THE SMACKOVER FORMATION IN ALABAMA: AN UNCONVENTIONAL POTENTIAL SOURCE FOR CRITICAL MINERALS


GUTHRIE, Greg1, ARNOLD, Ann C.1 and TEW, Berry, PhD2, (1)Geological Survey of Alabama, PO Box 869999, Tuscaloosa, AL 35486-6999, (2)Geological Survey of Alabama, PO Box 869999, Tuscaloosa, AL 35486

The identification of potential rare earth and other critical mineral resources is a major priority for multiple agencies in the United States. The upper Jurassic Smackover Formation occurs throughout the northern Gulf of Mexico basin, with an up-dip limit that overlaps a regional peripheral fault system and extends from Texas to Alabama. Smackover carbonates were deposited in near-shore moderate energy marine environments in up-dip regions of the depositional basin and inner ramp marine environments in downdip portions.
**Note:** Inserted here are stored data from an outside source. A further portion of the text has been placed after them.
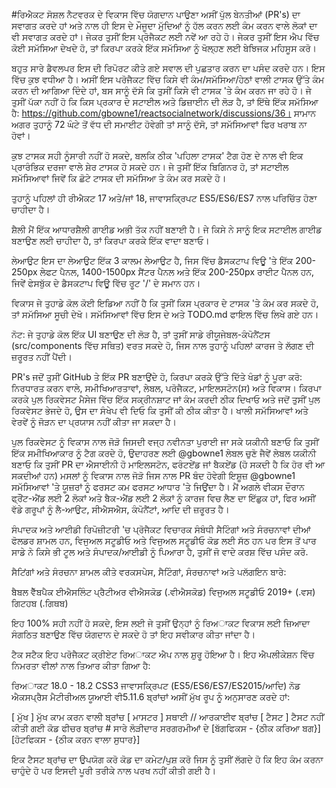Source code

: #ਰਿਐਕਟ ਸੋਸ਼ਲ ਨੈਟਵਰਕ ਦੇ ਵਿਕਾਸ ਵਿੱਚ ਯੋਗਦਾਨ ਪਾਉਣਾ
ਅਸੀਂ ਪੁੱਲ ਬੇਨਤੀਆਂ (PR's) ਦਾ ਸਵਾਗਤ ਕਰਦੇ ਹਾਂ ਅਤੇ ਨਾਲ ਹੀ ਇਸ ਦੇ ਮੌਜੂਦਾ ਮੁੱਦਿਆਂ ਨੂੰ ਹੱਲ ਕਰਨ ਲਈ ਕੰਮ ਕਰਨ ਵਾਲੇ ਲੋਕਾਂ ਦਾ ਵੀ ਸਵਾਗਤ ਕਰਦੇ ਹਾਂ। ਜੇਕਰ ਤੁਸੀਂ ਇਸ ਪ੍ਰੋਜੈਕਟ ਲਈ ਨਵੇਂ ਆ ਰਹੇ ਹੋ। ਜੇਕਰ ਤੁਸੀਂ ਇਸ ਐਪ ਵਿੱਚ ਕੋਈ ਸਮੱਸਿਆ ਦੇਖਦੇ ਹੋ, ਤਾਂ ਕਿਰਪਾ ਕਰਕੇ ਇੱਕ ਸਮੱਸਿਆ ਨੂੰ ਖੋਲ੍ਹਣ ਲਈ ਬੇਝਿਜਕ ਮਹਿਸੂਸ ਕਰੋ।

ਬਹੁਤ ਸਾਰੇ ਡੈਵਲਪਰ ਇਸ ਦੀ ਰਿਪੋਰਟ ਕੀਤੇ ਗਏ ਸਵਾਲ ਦੀ ਪੁਛਤਾਰ ਕਰਨ ਦਾ ਪਸੰਦ ਕਰਦੇ ਹਨ। ਇਸ ਵਿੱਚ ਕੁਝ ਵਧੀਆ ਹੈ। ਅਸੀਂ ਇਸ ਪਰੋਜੈਕਟ ਵਿੱਚ ਕਿਸੇ ਵੀ ਕੰਮ/ਸਮੱਸਿਆ/ਹੇਠਾਂ ਵਾਲੀ ਟਾਸਕ ਉੱਤੇ ਕੰਮ ਕਰਨ ਦੀ ਆਗਿਆ ਦਿੰਦੇ ਹਾਂ, ਬਸ ਸਾਨੂੰ ਦੱਸੋ ਕਿ ਤੁਸੀਂ ਕਿਸੇ ਵੀ ਟਾਸਕ 'ਤੇ ਕੰਮ ਕਰਨ ਜਾ ਰਹੇ ਹੋ। ਜੇ ਤੁਸੀਂ ਪੱਕਾ ਨਹੀਂ ਹੋ ਕਿ ਕਿਸ ਪ੍ਰਕਾਰ ਦੇ ਸਟਾਈਲ ਅਤੇ ਡਿਜ਼ਾਈਨ ਦੀ ਲੋੜ ਹੈ, ਤਾਂ ਇੱਥੇ ਇੱਕ ਸਮੱਸਿਆ ਹੈ: https://github.com/gbowne1/reactsocialnetwork/discussions/36। ਸਾਮਾਨ ਅਗਰ ਤੁਹਾਨੂੰ 72 ਘੰਟੇ ਤੋਂ ਵੱਧ ਦੀ ਸਮਾਈਟ ਹੋਵੇਗੀ ਤਾਂ ਸਾਨੂੰ ਦੱਸੋ, ਤਾਂ ਸਮੱਸਿਆਵਾਂ ਫਿਰ ਖਰਾਬ ਨਾ ਹੋਵਾਂ।

ਕੁਝ ਟਾਸਕ ਸਹੀ ਨੂੰਸਾਰੀ ਨਹੀਂ ਹੋ ਸਕਦੇ, ਬਲਕਿ ਠੀਕ 'ਪਹਿਲਾ ਟਾਸਕ' ਟੈਗ ਹੋਣ ਦੇ ਨਾਲ ਵੀ ਇਕ ਪ੍ਰਾਰੰਭਿਕ ਦਰਜਾ ਵਾਲੇ ਸ਼ੇਰ ਟਾਸਕ ਹੋ ਸਕਦੇ ਹਨ। ਜੇ ਤੁਸੀਂ ਇੱਕ ਬਿਗਿਨਰ ਹੋ, ਤਾਂ ਸਟਾਈਲ ਸਮੱਸਿਆਵਾਂ ਜਿਵੇਂ ਕਿ ਛੋਟੇ ਟਾਸਕ ਦੀ ਸਮੱਸਿਆ ਤੇ ਕੰਮ ਕਰ ਸਕਦੇ ਹੋ।

ਤੁਹਾਨੂੰ ਪਹਿਲਾਂ ਹੀ ਰੀਐਕਟ 17 ਅਤੇ/ਜਾਂ 18, ਜਾਵਾਸਕ੍ਰਿਪਟ ES5/ES6/ES7 ਨਾਲ ਪਰਿਚਿੱਤ ਹੋਣਾ ਚਾਹੀਦਾ ਹੈ।

ਸ਼ੈਲੀ
ਮੈਂ ਇੱਕ ਆਧਾਰਸ਼ੈਲੀ ਗਾਈਡ ਅਭੀ ਤੱਕ ਨਹੀਂ ਬਣਾਈ ਹੈ। ਜੇ ਕਿਸੇ ਨੇ ਸਾਨੂੰ ਇਕ ਸਟਾਈਲ ਗਾਈਡ ਬਣਾਉਣ ਲਈ ਚਾਹੀਦਾ ਹੈ, ਤਾਂ ਕਿਰਪਾ ਕਰਕੇ ਇੱਕ ਵਾਦਾ ਬਣਾਓ।

ਲੇਆਉਟ
ਇਸ ਦਾ ਲੇਆਉਟ ਇੱਕ 3 ਕਾਲਮ ਲੇਆਉਟ ਹੈ, ਜਿਸ ਵਿੱਚ ਡੈਸਕਟਾਪ ਵਿਊ 'ਤੇ ਇੱਕ 200-250px ਲੇਫਟ ਪੈਨਲ, 1400-1500px ਸੈਂਟਰ ਪੈਨਲ ਅਤੇ ਇੱਕ 200-250px ਰਾਈਟ ਪੈਨਲ ਹਨ, ਜਿਵੇਂ ਫੇਸਬੁੱਕ ਦੇ ਡੈਸਕਟਾਪ ਵਿਊ ਵਿੱਚ ਰੂਟ '/' ਦੇ ਸਮਾਨ ਹਨ।

ਵਿਕਾਸ
ਜੇ ਤੁਹਾਡੇ ਕੋਲ ਕੋਈ ਇਡਿਆ ਨਹੀਂ ਹੈ ਕਿ ਤੁਸੀਂ ਕਿਸ ਪ੍ਰਕਾਰ ਦੇ ਟਾਸਕ 'ਤੇ ਕੰਮ ਕਰ ਸਕਦੇ ਹੋ, ਤਾਂ ਸਮੱਸਿਆ ਸੂਚੀ ਦੇਖੋ। ਸਮੱਸਿਆਵਾਂ ਵਿੱਚ ਇਸ ਦੇ ਅਤੇ TODO.md ਫਾਇਲ ਵਿੱਚ ਲਿਖੇ ਗਏ ਹਨ।

ਨੋਟ: ਜੇ ਤੁਹਾਡੇ ਕੋਲ ਇੱਕ UI ਬਣਾਉਣ ਦੀ ਲੋੜ ਹੈ, ਤਾਂ ਤੁਸੀਂ ਸਾਡੇ ਰੀਯੂਜੇਬਲ-ਕੰਪੋਨੈਂਟਸ (src/components ਵਿੱਚ ਸਥਿਤ) ਵਰਤ ਸਕਦੇ ਹੋ, ਜਿਸ ਨਾਲ ਤੁਹਾਨੂੰ ਪਹਿਲਾਂ ਕਾਰਜ ਤੇ ਲੱਗਣ ਦੀ ਜ਼ਰੂਰਤ ਨਹੀਂ ਪੈਂਦੀ।

PR's
ਜਦੋਂ ਤੁਸੀਂ GitHub ਤੇ ਇੱਕ PR ਬਣਾਉਂਦੇ ਹੋ, ਕਿਰਪਾ ਕਰਕੇ ਉੱਤੇ ਦਿੱਤੇ ਖੰਡਾਂ ਨੂੰ ਪੂਰਾ ਕਰੋ: ਨਿਰਧਾਰਤ ਕਰਨ ਵਾਲੇ, ਸਮੀਖਿਆਰਤਾਵਾਂ, ਲੇਬਲ, ਪਰੋਜੈਕਟ, ਮਾਇਲਸਟੋਨ(ਸ) ਅਤੇ ਵਿਕਾਸ। ਕਿਰਪਾ ਕਰਕੇ ਪੁਲ ਰਿਕਵੇਸਟ ਮੈਸੇਜ ਵਿੱਚ ਇੱਕ ਸਕ੍ਰੀਨਸ਼ਾਟ ਜਾਂ ਕੰਮ ਕਰਦੀ ਠੀਕ ਦਿਖਾਓ ਅਤੇ ਜਦੋਂ ਤੁਸੀਂ ਪੁਲ ਰਿਕਵੇਸਟ ਭੇਜਦੇ ਹੋ, ਉਸ ਦਾ ਸੰਖੇਪ ਵੀ ਦਿਓ ਕਿ ਤੁਸੀਂ ਕੀ ਠੀਕ ਕੀਤਾ ਹੈ। ਖਾਲੀ ਸਮੱਸਿਆਵਾਂ ਅਤੇ ਵੇਰਵੇਂ ਨੂੰ ਜੋੜਨ ਦਾ ਪ੍ਰਯਾਸ ਨਹੀਂ ਕੀਤਾ ਜਾ ਸਕਦਾ ਹੈ।

ਪੁਲ ਰਿਕਵੇਸਟ ਨੂੰ ਵਿਕਾਸ ਨਾਲ ਜੋੜੋ ਜਿਸਦੀ ਵਜ੍ਹ ਨਵੀਨਤਾ ਪੁਰਾਈ ਜਾ ਸਕੇ
ਯਕੀਨੀ ਬਣਾਓ ਕਿ ਤੁਸੀਂ ਇੱਕ ਸਮੀਖਿਆਕਾਰ ਨੂੰ ਟੈਗ ਕਰਦੇ ਹੋ, ਉਦਾਹਰਣ ਲਈ @gbowne1
ਲੇਬਲ ਚੁਣੋ ਜੈਵੇਂ ਲੇਬਲ
ਯਕੀਨੀ ਬਣਾਓ ਕਿ ਤੁਸੀਂ PR ਦਾ ਐਸਾਈਨੀ ਹੋ
ਮਾਇਲਸਟੋਨ, ਫਰੰਟਏਂਡ ਜਾਂ ਬੈਕਏਂਡ (ਹੋ ਸਕਦੀ ਹੈ ਕਿ ਹੋਰ ਵੀ ਆ ਸਕਦੀਆਂ ਹਨ)
ਮਸਲਾਂ ਨੂੰ ਵਿਕਾਸ ਨਾਲ ਜੋੜੋ ਜਿਸ ਨਾਲ PR ਬੰਦ ਹੋਵੇਗੀ
ਇਸ਼ੂਜ਼
@gbowne1 ਸਮੱਸਿਆਵਾਂ 'ਤੇ ਯੂਜ਼ਰਾਂ ਨੂੰ ਫਰਸਟ ਕਮ ਫਰਸਟ ਆਧਾਰ 'ਤੇ ਜਿਉਂਦਾ ਹੈ। ਮੈਂ ਅਗਲੇ ਵੀਕਸ ਦੌਰਾਨ ਫ੍ਰੌਂਟ-ਐਂਡ ਲਈ 2 ਲੋਕਾਂ ਅਤੇ ਬੈਕ-ਐਂਡ ਲਈ 2 ਲੋਕਾਂ ਨੂੰ ਕਾਰਜ ਵਿਚ ਲੈਣ ਦਾ ਇੱਛੁਕ ਹਾਂ, ਫਿਰ ਅਸੀਂ ਵੱਡੇ ਗਰੂਪਾਂ ਨੂੰ ਲੈ-ਆਉਟ, ਸੀਐਸਐਸ, ਕੰਪੋਨੈਂਟਾਂ, ਆਦਿ ਦੀ ਜ਼ਰੂਰਤ ਹੈ।

ਸੰਪਾਦਕ ਅਤੇ ਆਈਡੀ
ਰਿਪੋਜ਼ੀਟਰੀ 'ਚ ਪ੍ਰੋਜੈਕਟ ਵਿਚਾਰਕ ਸੰਬੰਧੀ ਸੈਟਿੰਗਾਂ ਅਤੇ ਸੰਰਚਨਾਵਾਂ ਦੀਆਂ ਫੋਲਡਰ ਸ਼ਾਮਲ ਹਨ, ਵਿਜੁਅਲ ਸਟੂਡੀਓ ਅਤੇ ਵਿਜੁਅਲ ਸਟੂਡੀਓ ਕੋਡ ਲਈ ਸੱਠ ਹਨ ਪਰ ਇਸ ਤੋਂ ਪਾਰ ਸਾਡੇ ਨੇ ਕਿਸੇ ਭੀ ਟੂਲ ਅਤੇ ਸੰਪਾਦਕ/ਆਈਡੀ ਨੂੰ ਪਿਆਰਾ ਹੈ, ਤੁਸੀਂ ਜੋ ਵਾਦੇ ਕਰਸ਼ ਵਿੱਚ ਪਸੰਦ ਕਰੋ.

ਸੈਟਿਂਗਾਂ ਅਤੇ ਸੰਰਚਨਾ
ਸ਼ਾਮਲ ਕੀਤੇ ਵਰਕਸਪੇਸ, ਸੈਟਿੰਗਾਂ, ਸੰਰਚਨਾਵਾਂ ਅਤੇ ਪਲੱਗਇਨ ਬਾਰੇ:

ਬੈਬਲ ਵੈੱਬਪੈਕ ਈਐਸਲਿੰਟ ਪ੍ਰੈਟੀਅਰ ਵੀਐਸਕੋਡ (.ਵੀਐਸਕੋਡ) ਵਿਜੁਅਲ ਸਟੂਡੀਓ 2019+ (.ਵਸ) ਗਿਟਹਬ (.ਗਿਥਬ)

ਇਹ 100% ਸਹੀ ਨਹੀਂ ਹੋ ਸਕਦੇ, ਇਸ ਲਈ ਜੇ ਤੁਸੀਂ ਉਨ੍ਹਾਂ ਨੂੰ ਰਿਅਾਕਟ ਵਿਕਾਸ ਲਈ ਜ਼ਿਆਦਾ ਸੰਗਠਿਤ ਬਣਾਉਣ ਵਿੱਚ ਯੋਗਦਾਨ ਦੇ ਸਕਦੇ ਹੋ ਤਾਂ ਇਹ ਸਵੀਕਾਰ ਕੀਤਾ ਜਾਂਦਾ ਹੈ।

ਟੈਕ ਸਟੈਕ
ਇਹ ਪਰੋਜੈਕਟ ਕ੍ਰੀਏਟ ਰਿਅਾਕਟ ਐਪ ਨਾਲ ਸ਼ੁਰੂ ਹੋਇਆ ਹੈ। ਇਹ ਐਪਲੀਕੇਸ਼ਨ ਵਿੱਚ ਨਿਮਰਤਾ ਵੀਲਾਂ ਨਾਲ ਤਿਆਰ ਕੀਤਾ ਗਿਆ ਹੈ:

ਰਿਅਾਕਟ 18.0 - 18.2
CSS3
ਜਾਵਾਸਕ੍ਰਿਪਟ (ES5/ES6/ES7/ES2015/ਆਦਿ)
ਨੋਡ
ਐਕਸਪ੍ਰੈਸ
ਮੈਟੀਰੀਅਲ ਯੂਆਈ ਵੀ5.11.6
ਬ੍ਰਾਂਚਾਂ
ਅਸੀਂ ਮੁੱਖ ਰੂਪ ਨੂੰ ਅਨੁਸਾਰਣ ਕਰਦੇ ਹਾਂ:

[ ਮੁੱਖ ] ਮੁੱਖ ਕਾਮ ਕਰਨ ਵਾਲੀ ਬ੍ਰਾਂਚ
[ ਮਾਸਟਰ ] ਸਥਾਈ // ਆਰਕਾਈਵ ਬ੍ਰਾਂਚ
[ ਟੈਸਟ ] ਟੈਸਟ ਨਹੀਂ ਕੀਤੀ ਗਈ ਕੋਡ
ਫੀਚਰ ਬ੍ਰਾਂਚ # ਸਾਰੇ ਲੋੜੀਦਾਰ ਸਰਗਰਮੀਆਂ ਦੇ
[ਬੱਗਫਿਕਸ - {ਠੀਕ ਕਰਿਆ ਬਗ}]
[ਹੋਟਫਿਕਸ - {ਠੀਕ ਕਰਨ ਵਾਲਾ ਸੁਧਾਰ}]

ਇਕ ਟੈਸਟ ਬ੍ਰਾਂਚ ਦਾ ਉਪਯੋਗ ਕਰੋ ਕੋਡ ਦਾ ਕਮੇਟ/ਪੁਸ਼ ਕਰੋ ਜਿਸ ਨੂੰ ਤੁਸੀਂ ਲੱਗਦੇ ਹੋ ਕਿ ਇਹ ਕੰਮ ਕਰਨਾ ਚਾਹੁੰਦੇ ਹੋ ਪਰ ਇਸਦੀ ਪੂਰੀ ਤਰੀਕੇ ਨਾਲ ਪਰਖ ਨਹੀਂ ਕੀਤੀ ਗਈ ਹੈ।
The Smackover overlies fluvial, alluvial, and eolian deposits of the upper Jurassic Norphlet Formation and the Louann Salt, and both the Smackover and the Norphlet are productive host rocks for oil and gas accumulations throughout the northern Gulf of Mexico basin. Brine water produced during extraction of oil and natural gas from the Smackover Formation in Arkansas contains proven unconventional sources of lithium and bromine with reported concentrations as high as 190 mg/L and 6,500 mg/L, respectively. Reconnaissance sampling of Smackover well water in Alabama was conducted to evaluate the potential for lithium-bromine extraction from existing water disposal wells. Analytical results indicate lithium and strontium concentrations as high as 128 mg/L and 1,770 mg/L respectively, comparable with levels in Arkansas. However, bromine concentrations are much lower, reported at less than 0.1 mg/L. All of the sampled wells are located in highly permeable Smackover carbonates along the peripheral fault system at the up-dip limit of the Louann Salt. Elevated concentrations of these critical elements in waters from the sampled wells are interpreted to have resulted from water-rock interactions in the Louann Salt with subsequent up-gradient fluid movement along the peripheral fault system into the Smackover reservoir. Future sampling of additional wells in similar geologic settings may result in establishing the Smackover Formation in Alabama as an unconventional source for these high priority critical elements.